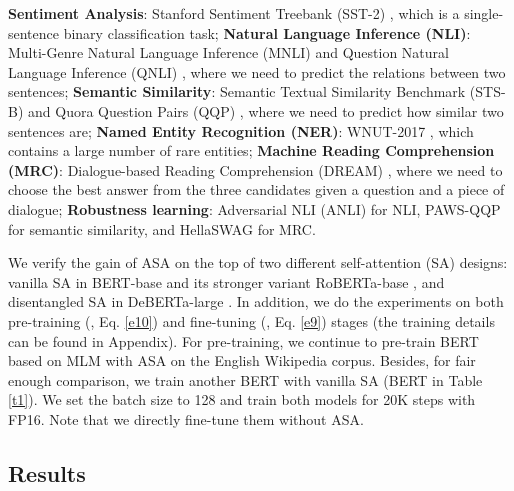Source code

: \documentclass[letterpaper]{article} \usepackage{aaai23}  \usepackage{times}  \usepackage{helvet}  \usepackage{courier}  \usepackage[hyphens]{url}  \usepackage{graphicx} \urlstyle{rm} \def\UrlFont{\rm}  \usepackage{natbib}  \usepackage{caption} \frenchspacing  \setlength{\pdfpagewidth}{8.5in}  \setlength{\pdfpageheight}{11in}  \usepackage{algorithm}
\begin{document}
 \textbf{Sentiment Analysis}: Stanford Sentiment Treebank (SST-2) \citep{DBLP:conf/emnlp/SocherPWCMNP13}, which is a single-sentence binary classification task;
 \textbf{Natural Language Inference (NLI)}: Multi-Genre Natural Language Inference (MNLI) \citep{DBLP:conf/naacl/WilliamsNB18} and Question Natural Language Inference (QNLI) \citep{DBLP:conf/iclr/WangSMHLB19}, where we need to predict the relations between two sentences;
 \textbf{Semantic Similarity}: Semantic Textual Similarity Benchmark (STS-B) \citep{DBLP:conf/semeval/CerDALS17} and Quora Question Pairs (QQP) \citep{DBLP:conf/iclr/WangSMHLB19}, where we need to predict how similar two sentences are;
 \textbf{Named Entity Recognition (NER)}: WNUT-2017 \citep{DBLP:conf/aclnut/AguilarMLS17}, which contains a large number of rare entities;
 \textbf{Machine Reading Comprehension (MRC)}: Dialogue-based Reading Comprehension (DREAM) \citep{DBLP:journals/tacl/SunYCYCC19}, where we need to choose the best answer from the three candidates given a question and a piece of dialogue;
 \textbf{Robustness learning}: Adversarial NLI (ANLI) \citep{DBLP:conf/acl/NieWDBWK20} for NLI, PAWS-QQP \citep{DBLP:conf/naacl/ZhangBH19} for semantic similarity, and HellaSWAG \citep{DBLP:conf/acl/ZellersHBFC19} for MRC.

We verify the gain of ASA on the top of two different self-attention (SA) designs: vanilla SA in BERT-base \citep{DBLP:conf/naacl/DevlinCLT19} and its stronger variant RoBERTa-base \citep{DBLP:journals/corr/abs-1907-11692}, and disentangled SA in DeBERTa-large \citep{DBLP:conf/iclr/HeLGC21}. In addition, we do the experiments on both pre-training (, Eq. \ref{e10}) and fine-tuning (, Eq. \ref{e9}) stages (the training details can be found in Appendix). For pre-training, we continue to pre-train BERT based on MLM with ASA on the English Wikipedia corpus. Besides, for fair enough comparison, we train another BERT with vanilla SA (BERT in Table \ref{t1}). We set the batch size to 128 and train both models for 20K steps with FP16. Note that we directly fine-tune them without ASA.

\subsection{Results}
\end{document}

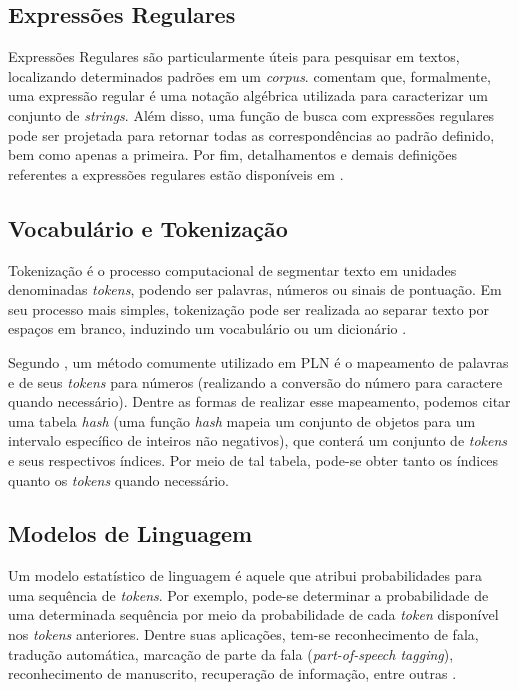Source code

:\documentclass[twoside]{automatextcc}
\begin{document}
\subsection{Expressões Regulares}
Expressões Regulares são particularmente úteis para pesquisar em textos, localizando determinados padrões em um \textit{corpus}. \citet{jurafsky2021} comentam que, formalmente, uma expressão regular é uma notação algébrica utilizada para caracterizar um conjunto de \textit{strings}. Além disso, uma função de busca com expressões regulares pode ser projetada para retornar todas as correspondências ao padrão definido, bem como apenas a primeira. Por fim, detalhamentos e demais definições referentes a expressões regulares estão disponíveis em \citet{jurafsky2021}.



\subsection{Vocabulário e Tokenização}
Tokenização é o processo computacional de segmentar texto em unidades denominadas \textit{tokens}, podendo ser palavras, números ou sinais de pontuação. Em seu processo mais simples, tokenização pode ser realizada ao separar texto por espaços em branco, induzindo um vocabulário ou um dicionário \citep{kamath2019, jurafsky2021}.

Segundo \citet{manning1999}, um método comumente utilizado em PLN é o mapeamento de palavras e de seus \textit{tokens} para números (realizando a conversão do número para caractere quando necessário). Dentre as formas de realizar esse mapeamento, podemos citar uma tabela \textit{hash} (uma função \textit{hash} mapeia um conjunto de objetos para um intervalo específico de inteiros não negativos), que conterá um conjunto de \textit{tokens} e seus respectivos índices. Por meio de tal tabela, pode-se obter tanto os índices quanto os \textit{tokens} quando necessário.



\subsection{Modelos de Linguagem}
Um modelo estatístico de linguagem é aquele que atribui probabilidades para uma sequência de \textit{tokens}. Por exemplo, pode-se determinar a probabilidade de uma determinada sequência por meio da probabilidade de cada \textit{token} disponível nos \textit{tokens} anteriores. Dentre suas aplicações, tem-se reconhecimento de fala, tradução automática, marcação de parte da fala (\textit{part-of-speech tagging}), reconhecimento de manuscrito, recuperação de informação, entre outras
\citep{kamath2019, jurafsky2021}.
\end{document}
____________________
### [WORK INSTRUCTIONS]
In the material above, find the line containing "between two sentences;" and the line containing "Adversarial NLI (ANLI)", then write out exactly those two lines and every line between them, and nothing more.

### [ANSWER BOX]
 \textbf{Natural Language Inference (NLI)}: Multi-Genre Natural Language Inference (MNLI) \citep{DBLP:conf/naacl/WilliamsNB18} and Question Natural Language Inference (QNLI) \citep{DBLP:conf/iclr/WangSMHLB19}, where we need to predict the relations between two sentences;
 \textbf{Semantic Similarity}: Semantic Textual Similarity Benchmark (STS-B) \citep{DBLP:conf/semeval/CerDALS17} and Quora Question Pairs (QQP) \citep{DBLP:conf/iclr/WangSMHLB19}, where we need to predict how similar two sentences are;
 \textbf{Named Entity Recognition (NER)}: WNUT-2017 \citep{DBLP:conf/aclnut/AguilarMLS17}, which contains a large number of rare entities;
 \textbf{Machine Reading Comprehension (MRC)}: Dialogue-based Reading Comprehension (DREAM) \citep{DBLP:journals/tacl/SunYCYCC19}, where we need to choose the best answer from the three candidates given a question and a piece of dialogue;
 \textbf{Robustness learning}: Adversarial NLI (ANLI) \citep{DBLP:conf/acl/NieWDBWK20} for NLI, PAWS-QQP \citep{DBLP:conf/naacl/ZhangBH19} for semantic similarity, and HellaSWAG \citep{DBLP:conf/acl/ZellersHBFC19} for MRC.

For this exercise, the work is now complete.